The Unsustainability of Current Sustainable Development

Recently, Heliopolis University (HU) was honoured by a visit from Dr. Michael Braungart, innovator in the field of sustainable development and co-founder of the concept of Cradle to Cradle (C2C). He spoke for an interested audience of students and staff in particular from the Faculties of Engineering and Business and Economics. Corien Hoek from the Dutch SEKEM Friends Association summarized the content of his lecture for the SEKEM News.

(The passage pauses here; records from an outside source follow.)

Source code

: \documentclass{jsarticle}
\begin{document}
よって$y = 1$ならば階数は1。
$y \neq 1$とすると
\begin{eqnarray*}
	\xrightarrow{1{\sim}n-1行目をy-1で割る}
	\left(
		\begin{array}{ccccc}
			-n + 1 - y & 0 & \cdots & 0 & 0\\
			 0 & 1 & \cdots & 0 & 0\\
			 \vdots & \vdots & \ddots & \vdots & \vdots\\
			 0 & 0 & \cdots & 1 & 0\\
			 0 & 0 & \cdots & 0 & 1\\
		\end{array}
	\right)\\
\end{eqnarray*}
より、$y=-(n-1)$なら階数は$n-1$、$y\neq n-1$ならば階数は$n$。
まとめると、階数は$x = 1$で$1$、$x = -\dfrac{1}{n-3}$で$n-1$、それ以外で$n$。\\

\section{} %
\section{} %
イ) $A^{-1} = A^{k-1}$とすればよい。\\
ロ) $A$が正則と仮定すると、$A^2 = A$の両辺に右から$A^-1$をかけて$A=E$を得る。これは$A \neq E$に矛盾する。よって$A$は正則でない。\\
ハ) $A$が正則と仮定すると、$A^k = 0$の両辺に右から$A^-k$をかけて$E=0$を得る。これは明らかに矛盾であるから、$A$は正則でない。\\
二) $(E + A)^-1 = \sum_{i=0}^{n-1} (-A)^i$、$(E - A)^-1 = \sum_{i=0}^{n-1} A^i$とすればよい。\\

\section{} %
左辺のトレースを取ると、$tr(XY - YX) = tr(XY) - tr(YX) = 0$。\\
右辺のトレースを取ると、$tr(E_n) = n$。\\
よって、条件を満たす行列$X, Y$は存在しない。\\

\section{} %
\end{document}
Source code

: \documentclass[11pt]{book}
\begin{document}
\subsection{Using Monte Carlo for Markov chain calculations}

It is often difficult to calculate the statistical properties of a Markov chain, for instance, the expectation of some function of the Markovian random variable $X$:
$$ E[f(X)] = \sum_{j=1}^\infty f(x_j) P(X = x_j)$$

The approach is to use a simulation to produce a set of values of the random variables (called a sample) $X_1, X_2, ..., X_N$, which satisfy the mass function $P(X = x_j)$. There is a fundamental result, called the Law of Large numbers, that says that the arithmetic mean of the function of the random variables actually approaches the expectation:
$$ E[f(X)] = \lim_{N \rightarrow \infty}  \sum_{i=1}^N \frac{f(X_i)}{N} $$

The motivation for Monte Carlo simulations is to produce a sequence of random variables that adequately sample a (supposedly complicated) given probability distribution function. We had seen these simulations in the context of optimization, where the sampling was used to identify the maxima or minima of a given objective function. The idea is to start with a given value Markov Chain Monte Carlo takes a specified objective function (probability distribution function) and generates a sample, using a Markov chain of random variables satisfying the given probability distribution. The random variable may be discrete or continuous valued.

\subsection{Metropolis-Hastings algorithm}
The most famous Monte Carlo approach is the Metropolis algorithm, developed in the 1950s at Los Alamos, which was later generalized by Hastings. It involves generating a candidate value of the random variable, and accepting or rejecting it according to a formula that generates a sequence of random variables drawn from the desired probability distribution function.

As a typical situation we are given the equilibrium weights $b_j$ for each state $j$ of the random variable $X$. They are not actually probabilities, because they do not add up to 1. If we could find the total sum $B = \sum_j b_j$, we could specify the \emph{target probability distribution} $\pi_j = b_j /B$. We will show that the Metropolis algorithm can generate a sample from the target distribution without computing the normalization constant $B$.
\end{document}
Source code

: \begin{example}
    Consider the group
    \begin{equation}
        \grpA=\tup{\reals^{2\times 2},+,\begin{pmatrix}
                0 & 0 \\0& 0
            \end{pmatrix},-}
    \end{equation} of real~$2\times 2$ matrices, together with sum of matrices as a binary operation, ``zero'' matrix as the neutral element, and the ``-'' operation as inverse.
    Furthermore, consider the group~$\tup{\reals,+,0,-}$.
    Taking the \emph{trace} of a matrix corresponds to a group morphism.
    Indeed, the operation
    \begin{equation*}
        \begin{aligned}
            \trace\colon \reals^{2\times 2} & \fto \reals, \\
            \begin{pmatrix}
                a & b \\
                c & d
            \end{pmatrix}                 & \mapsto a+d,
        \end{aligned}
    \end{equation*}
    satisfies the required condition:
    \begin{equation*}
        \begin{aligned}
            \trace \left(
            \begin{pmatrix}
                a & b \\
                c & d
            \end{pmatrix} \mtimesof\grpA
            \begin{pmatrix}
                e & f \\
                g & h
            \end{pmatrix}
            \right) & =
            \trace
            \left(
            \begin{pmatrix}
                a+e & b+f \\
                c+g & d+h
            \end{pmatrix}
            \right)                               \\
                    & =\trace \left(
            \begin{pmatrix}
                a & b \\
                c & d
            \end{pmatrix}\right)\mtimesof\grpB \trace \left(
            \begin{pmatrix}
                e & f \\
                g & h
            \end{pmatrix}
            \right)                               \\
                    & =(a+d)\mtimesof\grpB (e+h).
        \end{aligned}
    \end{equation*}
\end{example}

“Let’s be good instead of just less bad.” Dr. Michael Braungart

In his talk, Dr. Braungart emphasised the need to develop sustainably in a positive sense: “Do not start from reducing bad habits of polluting the air, producing less harmful products or reducing the acts of destroying diversity, but rather stop these harmful activities altogether and find other solutions. Let’s be good instead of just less bad”. He explains that there is no need to think about how to destroy a diminished quantity of harmful particles that remain after using the product, because products can also be designed without these particles. The entrepreneur has to ask key questions first: What’s in my product? What’s next after its use? What resources does it take to make it? At the design stage, the developer already chooses resources that are either biodegradable or have continuous use in other products. This is the concept for Cradle to Cradle design and gives practical leads for the sustainability slogan “use, reuse and recycle”.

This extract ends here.